Re: "Sounds very interesting but also a jumble of nonsense." turboswami January 19 2010, 02:39:43 UTC
It is interesting that what you see as "psychobabble," I see as the accepted terms of academic discourse.

I admit, while it is something I have a continual love/hate relationship with, I accept that in order to be part of the peer-reviewed discourse on a topic like Emotional Regulation (Gross, 1998), for instance, I must use the accepted terminology OF that discourse.

Your idea that I should use certain words to describe a concept in order to please you while using the accepted words for the same concept for my academic peers is totally out of the question. If the concept has a name, it should be expected we know that name if we are to discuss that concept with any degree of competence. Like I said, it's a love/hate relationship.

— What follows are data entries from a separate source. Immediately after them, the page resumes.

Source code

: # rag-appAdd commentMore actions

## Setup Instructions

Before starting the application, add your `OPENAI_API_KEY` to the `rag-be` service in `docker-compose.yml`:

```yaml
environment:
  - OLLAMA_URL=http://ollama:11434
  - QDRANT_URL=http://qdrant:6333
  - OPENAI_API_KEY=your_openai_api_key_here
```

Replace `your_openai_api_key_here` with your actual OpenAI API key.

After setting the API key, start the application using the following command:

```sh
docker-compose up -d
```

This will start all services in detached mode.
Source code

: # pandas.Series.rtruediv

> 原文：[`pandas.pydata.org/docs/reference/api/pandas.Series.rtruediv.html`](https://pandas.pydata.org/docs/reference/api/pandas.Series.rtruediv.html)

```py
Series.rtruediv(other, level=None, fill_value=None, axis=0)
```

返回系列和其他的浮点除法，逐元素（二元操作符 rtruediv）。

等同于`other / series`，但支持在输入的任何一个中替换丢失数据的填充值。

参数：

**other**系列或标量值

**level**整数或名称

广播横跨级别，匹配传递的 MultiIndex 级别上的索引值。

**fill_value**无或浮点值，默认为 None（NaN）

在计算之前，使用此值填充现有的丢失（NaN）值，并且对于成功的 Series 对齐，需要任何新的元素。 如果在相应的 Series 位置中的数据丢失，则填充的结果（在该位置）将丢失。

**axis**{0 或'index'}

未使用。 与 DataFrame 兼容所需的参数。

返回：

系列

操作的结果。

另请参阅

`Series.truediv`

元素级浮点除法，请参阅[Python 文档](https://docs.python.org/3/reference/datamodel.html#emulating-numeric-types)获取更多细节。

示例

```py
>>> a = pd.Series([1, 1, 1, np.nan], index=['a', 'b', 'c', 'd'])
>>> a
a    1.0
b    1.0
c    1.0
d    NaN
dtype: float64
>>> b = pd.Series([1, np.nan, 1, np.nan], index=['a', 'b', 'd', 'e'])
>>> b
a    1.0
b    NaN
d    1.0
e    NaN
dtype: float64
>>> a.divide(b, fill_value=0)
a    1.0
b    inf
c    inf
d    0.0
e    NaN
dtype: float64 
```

Gross, James J. "The emerging field of emotion regulation: An integrative review." Review of General Psychology. Vol 2(3), Sep 1998, 271-299.

Reply

Re: "Sounds very interesting but also a jumble of nonsense." rawmr January 20 2010, 15:09:25 UTC
Oh goodness. For starters, pasting bits from the peer review lit is a fools game. If you know anything of your subject it should appear here in your own words, spoken clearly and in layman's terms. Secondly, this article you quote is obviously of a pulp nature, hence the use of the esoteric terminology to give the appearance of substance. Even in peer review lit the use of esoteric terminology is frowned on, plain common language being preferred. Low viscosity??? Oh come now, the author could just as easily have used "adaptable" instead. And the line, "and whose usual calm state of attention is manifestation," this is just nonesense.

To rate this post with the your one on recording ghosts, the ghost post would have to win.

Reply

Re: "Sounds very interesting but also a jumble of nonsense." turboswami January 21 2010, 08:42:31 UTC
The article is of a "pulp" nature? Because it provides a meta-analysis of the phenomenon of emotional regulation, across dozens of studies and their replications ( ... )

Reply

big words? rawmr January 21 2010, 12:23:24 UTC
Well you can pretend it has special meaning all you want. I obviously understood the little that was said in the article as I interpreted the use of the term "viscous", but it is obvious few others did. So my argument stands. You pasted a snipet from a pulp journal article that presents nothing really unique and uses metaphors of little significance and for which you gave no definition. A fools game indeed.